Побывать на своей квартире мне так и не удалось – она была в 20 минутах ходьбы от квартиры Полины. Не было ни сил, ни времени, но и потребности не ощутила – было не до этого. Остался там весь наш скромный, студенческий скарб, альбомы, фотографии. Запомнилась лишь огромная угловая полка до потолка из красного дерева, заполненная книгами, главным образом, по истории (почему-то помнится Струве), немного книг по медицине (о них я в эвакуации очень жалела – они мне очень пригодились бы). Из литературы помню Стефана Цвейга и Фейхтвангера – разрозненные тома или собрание сочинений – не помню.

До Казани доехали без особых приключений. На станциях Полина выходила на «промысел» за продуктами питания. Меняла она их на тряпки – она предусмотрительно забрала из дома все тряпье. Это было очень дальнозорко – нам их надолго хватило. Она неплохо шила и понемногу перекраивала на детские вещички, которые были там «на вес золота». Дедушка выходил за кипятком. Я оставалась безучастной. В Казани отправила почту для Арона. Там нас, в ожидании парома через Волгу, поселили в огромном сарае. Не помню, сколько времени мы там провели, помню лишь первую ночь. Там, в сарае, я как бы проснулась от спячки. Мы развязали тюки с подушками, на первой устроили еле живую, еле дышавшую бабушку, еще на двух – Инночку и Додика. Кое-как сами примостились, чем бог послал, подкрепились и устроились на ночь подремать. И тут раздался голос медицинской сестры Исера: они везде устроятся. Мы были как громом поражены: во-первых, им тоже никто не запрещал развязать тюки и устроиться, а во-вторых, сказала это медсестра Исера, которая с ним проработала вместе годы! Тут мы и поняли, как глубоки корни антисемитизма: стоило немцам полить их еврейской кровью, как они сразу дали ростки, а в дальнейшем расцвели бурным колючим цветом.

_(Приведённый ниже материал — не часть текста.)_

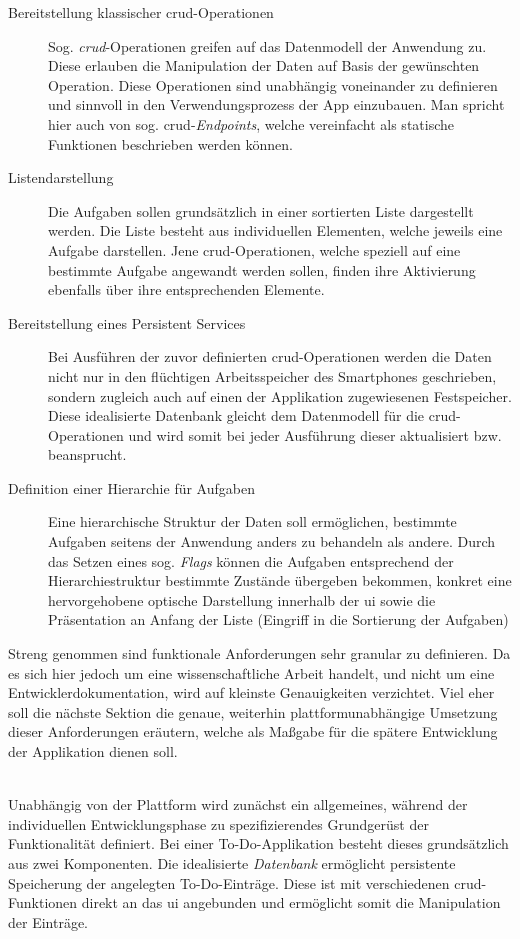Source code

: \begin{description}
    \item[Bereitstellung klassischer \acs{crud}-Operationen] Sog. \textit{\ac{crud}}-Operationen greifen auf das Datenmodell der Anwendung zu. Diese erlauben die Manipulation der Daten auf Basis der gewünschten Operation. Diese Operationen sind unabhängig voneinander zu definieren und sinnvoll in den Verwendungsprozess der App einzubauen. Man spricht hier auch von sog. \ac{crud}-\textit{Endpoints}, welche vereinfacht als statische Funktionen beschrieben werden können.
    \item[Listendarstellung] Die Aufgaben sollen grundsätzlich in einer sortierten Liste dargestellt werden. Die Liste besteht aus individuellen Elementen, welche jeweils eine Aufgabe darstellen. Jene \ac{crud}-Operationen, welche speziell auf eine bestimmte Aufgabe angewandt werden sollen, finden ihre Aktivierung ebenfalls über ihre entsprechenden Elemente.
    \item[Bereitstellung eines Persistent Services] Bei Ausführen der zuvor definierten \ac{crud}-Operationen werden die Daten nicht nur in den flüchtigen Arbeitsspeicher des Smartphones geschrieben, sondern zugleich auch auf einen der Applikation zugewiesenen Festspeicher. Diese idealisierte Datenbank gleicht dem Datenmodell für die \ac{crud}-Operationen und wird somit bei jeder Ausführung dieser aktualisiert bzw. beansprucht.
    \item[Definition einer Hierarchie für Aufgaben] Eine hierarchische Struktur der Daten soll ermöglichen, bestimmte Aufgaben seitens der Anwendung anders zu behandeln als andere. Durch das Setzen eines sog. \textit{Flags} können die Aufgaben entsprechend der Hierarchiestruktur bestimmte Zustände übergeben bekommen, konkret eine hervorgehobene optische Darstellung innerhalb der \ac{ui} sowie die Präsentation an Anfang der Liste (Eingriff in die Sortierung der Aufgaben)
\end{description}


Streng genommen sind funktionale Anforderungen sehr granular zu definieren. Da es sich hier jedoch um eine wissenschaftliche Arbeit handelt, und nicht um eine Entwicklerdokumentation, wird auf kleinste Genauigkeiten verzichtet. Viel eher soll die nächste Sektion die genaue, weiterhin plattformunabhängige Umsetzung dieser Anforderungen eräutern, welche als Maßgabe für die spätere Entwicklung der Applikation dienen soll. \\\

Unabhängig von der Plattform wird zunächst ein allgemeines, während der individuellen Entwicklungsphase zu spezifizierendes Grundgerüst der Funktionalität definiert. Bei einer To-Do-Applikation besteht dieses grundsätzlich aus zwei Komponenten. Die idealisierte \textit{Datenbank} ermöglicht persistente Speicherung der angelegten To-Do-Einträge. Diese ist mit verschiedenen \ac{crud}-Funktionen direkt an das \ac{ui} angebunden und ermöglicht somit die Manipulation der Einträge.

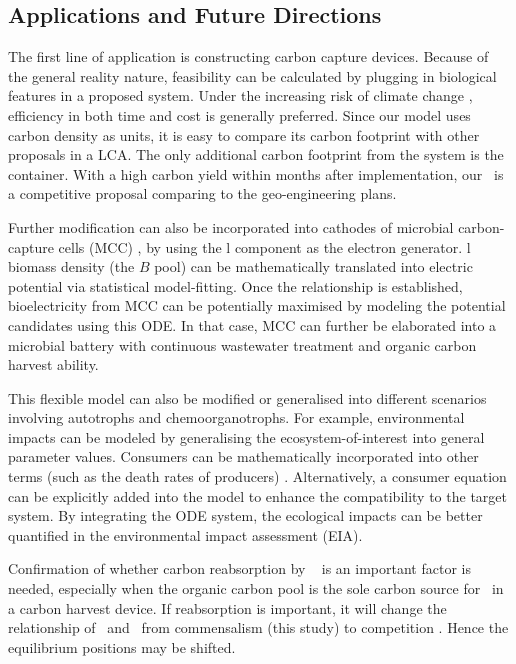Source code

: \documentclass[../thesis.tex]{subfiles} %
\begin{document}
\subsection{Applications and Future Directions}
The first line of application is constructing carbon capture devices.  Because of the general reality nature, feasibility can be calculated by plugging in biological features in a proposed system.  Under the increasing risk of climate change \autocite{notz2016observed,schuur2015climate}, efficiency in both time and cost is generally preferred.  Since our model uses carbon density as units, it is easy to compare its carbon footprint with other proposals in a LCA.  The only additional carbon footprint from the system is the container.  With a high carbon yield within months after implementation, our \pbs\ is a competitive proposal comparing to the geo-engineering plans.

Further modification can also be incorporated into cathodes of microbial carbon-capture cells (MCC) \autocite{varanasi2020improvement,mohamed2020bioelectricity,neethu2018enhancement,pandit2012microbial}, by using the \bac l component as the electron generator.  \Bac l biomass density (the $B$ pool) can be mathematically translated into electric potential via statistical model-fitting.  Once the relationship is established, bioelectricity from MCC can be potentially maximised by modeling the potential candidates using this ODE.  In that case, MCC can further be elaborated into a microbial battery with continuous wastewater treatment \autocite{mohamed2020bioelectricity} and organic carbon harvest ability.

This flexible model can also be modified or generalised into different scenarios involving autotrophs and chemoorganotrophs.  For example, environmental impacts can be modeled by generalising the ecosystem-of-interest into general parameter values.  Consumers can be mathematically incorporated into other terms (such as the death rates of producers) \autocite{hurtt1996pelagic}.  Alternatively, a consumer equation can be explicitly added into the model to enhance the compatibility to the target system.  By integrating the ODE system, the ecological impacts can be better quantified in the environmental impact assessment (EIA).

Confirmation of whether carbon reabsorption by \phy\ \autocite{j1989respiration,bratbak1985phytoplankton,samejima1958heterotrophic} is an important factor is needed, especially when the organic carbon pool is the sole carbon source for \bac\ in a carbon harvest device.  If reabsorption is important, it will change the relationship of \phy\ and \bac\ from commensalism (this study) to competition \autocite{bratbak1985phytoplankton}.  Hence the equilibrium positions may be shifted.
\end{document}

В сарае написала очередное письмо Арону и отправила его перед посадкой на паром. Потом – паром. Подробное описание переезда – гимн волжским просторам – отправила из Чебоксар. Здесь дети воспрянули духом и как бы пробудились от кошмарного сна. В нас, взрослых, пробудилась надежда.

В Чебоксарах нас ожидала ярмарка пустых подвод, на которых нам предстояло добраться до места жительства. Места эти нам были совершенно незнакомы. Чувашия для нас существовала как географическая точка и только. Мы выбирали качество повозки и достоинства возницы. Выбор пал на маленького добродушного старичка, который приветливо помог нам разместиться и повез нас за 30 км от Чебоксар в город (!) Цивильск – пыльный, грязный, с немощеными дорогами и редкими, низенькими домами. Разместили нас в большой комнате, над головой – крыша без потолка, отопление – печурка. Днем как-то согревались, а ночью крыша промерзала и мы – соответственно. Кое-как продержались до весны, а к лету перебрались в двухкомнатную квартиру, в одной из комнат которой была огромная русская печь – на радость бабушке. Печь нас обогревала, а бабушка на ней готовила. Она, едва дыша, справлялась героически со своими нелегкими обязанностями: кормила семью и даже за детьми присматривала.

Мы наладили связь с тетей Фаней, которая пока оставалась в Москве (потом они эвакуировались в Куйбышев, куда увезли правительственные учреждения). Она переслала нам письма Арона, полные тревоги за свою семейку. Мои ежедневные письма-дневник до него не дошли – ни одно! Он боялся, что мы еще не уехали из Ленинграда.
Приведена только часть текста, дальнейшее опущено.